Top research also needs top research infrastructures (RI). This is recognised by the European Commission who defines, evaluates and implements strategies and tools to provide Europe with world-class sustainable Research Infrastructures and encourages all EU Member States as well as associated countries to develop national RI roadmaps.

In the WB6, the stakeholders are well aware how important it is to get large-scale research infrastructures in to the region. A lot of effort has been invested in to a proposal to include the South East European International Institute for Sustainable Technologies (SEEIIST) into the strategic roadmap of the European Strategy Forum on Research Infrastructures (ESFRI) for key infrastructures. Such roadmaps are important to reduce duplication, to structure financial support and to ensure adequate coverage of all areas with state-of-the-art instruments. This goes for the large-scale investments, but also for smaller research infrastructures.

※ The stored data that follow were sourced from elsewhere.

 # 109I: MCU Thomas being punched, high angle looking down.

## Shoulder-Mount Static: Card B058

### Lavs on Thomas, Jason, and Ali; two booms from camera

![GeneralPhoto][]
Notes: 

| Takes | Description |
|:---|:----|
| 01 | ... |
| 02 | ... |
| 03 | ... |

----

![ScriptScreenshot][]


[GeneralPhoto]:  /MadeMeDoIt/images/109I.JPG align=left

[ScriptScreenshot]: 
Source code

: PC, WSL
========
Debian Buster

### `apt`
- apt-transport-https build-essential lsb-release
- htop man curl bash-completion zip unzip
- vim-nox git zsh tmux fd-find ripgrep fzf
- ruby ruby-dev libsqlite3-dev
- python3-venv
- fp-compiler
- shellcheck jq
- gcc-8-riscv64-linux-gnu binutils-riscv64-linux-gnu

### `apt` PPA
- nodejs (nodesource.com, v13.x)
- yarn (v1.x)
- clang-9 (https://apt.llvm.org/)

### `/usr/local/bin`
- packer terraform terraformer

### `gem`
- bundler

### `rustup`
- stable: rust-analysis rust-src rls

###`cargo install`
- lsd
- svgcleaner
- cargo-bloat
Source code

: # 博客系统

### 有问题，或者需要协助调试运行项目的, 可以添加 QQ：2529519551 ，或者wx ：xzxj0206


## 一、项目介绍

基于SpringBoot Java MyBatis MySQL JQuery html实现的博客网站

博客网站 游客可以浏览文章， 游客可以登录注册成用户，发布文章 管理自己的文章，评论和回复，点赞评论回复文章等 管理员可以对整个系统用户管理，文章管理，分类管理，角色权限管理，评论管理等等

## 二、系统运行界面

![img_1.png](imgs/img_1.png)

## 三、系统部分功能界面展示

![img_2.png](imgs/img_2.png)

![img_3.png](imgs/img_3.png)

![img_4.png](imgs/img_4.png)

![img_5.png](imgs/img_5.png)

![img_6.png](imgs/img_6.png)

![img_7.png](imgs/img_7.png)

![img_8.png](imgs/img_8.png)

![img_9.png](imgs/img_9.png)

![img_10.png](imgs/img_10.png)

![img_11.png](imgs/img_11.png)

Montenegro and Serbia have already completed their national RI roadmaps, while roadmaps for the other WB6 have been created during 2021 with the support of the Regional Cooperation Council (RCC). Together they will feed into a WB6 regional Roadmap on Research and Innovation infrastructures which will be available by the end of the year. Sinisa Marčić from RCC highlights the importance of such ambitious projects because “often we do not know what is going on regionally, who does what, which initiatives are ongoing or planned and may be beneficial to our partners in the WB”. He adds that, whenever possible, available research and innovation infrastructures should be made accessible regionally and beyond.

There is a particular need also for innovation infrastructures that are available to wider target groups, companies but also interested citizens and students, who want to experiment, test their ideas and acquire crucial development skills. This is crucial at the PoC stage of a project. With a 3D-printer available or some digital electronics, different materials and cutting equipment, tools can be developed and rapid prototyping can take place. However, a survey by EU4TECH PoC demonstrated that in general, prototyping support in the WB6 is very low, particularly in North Macedonia. Some fabrication laboratories (FabLabs) are available in Bosnia and Herzegovina, Montenegro and Serbia, as highlighted in an international mapping exercise but they are also absent from the landscape in NM.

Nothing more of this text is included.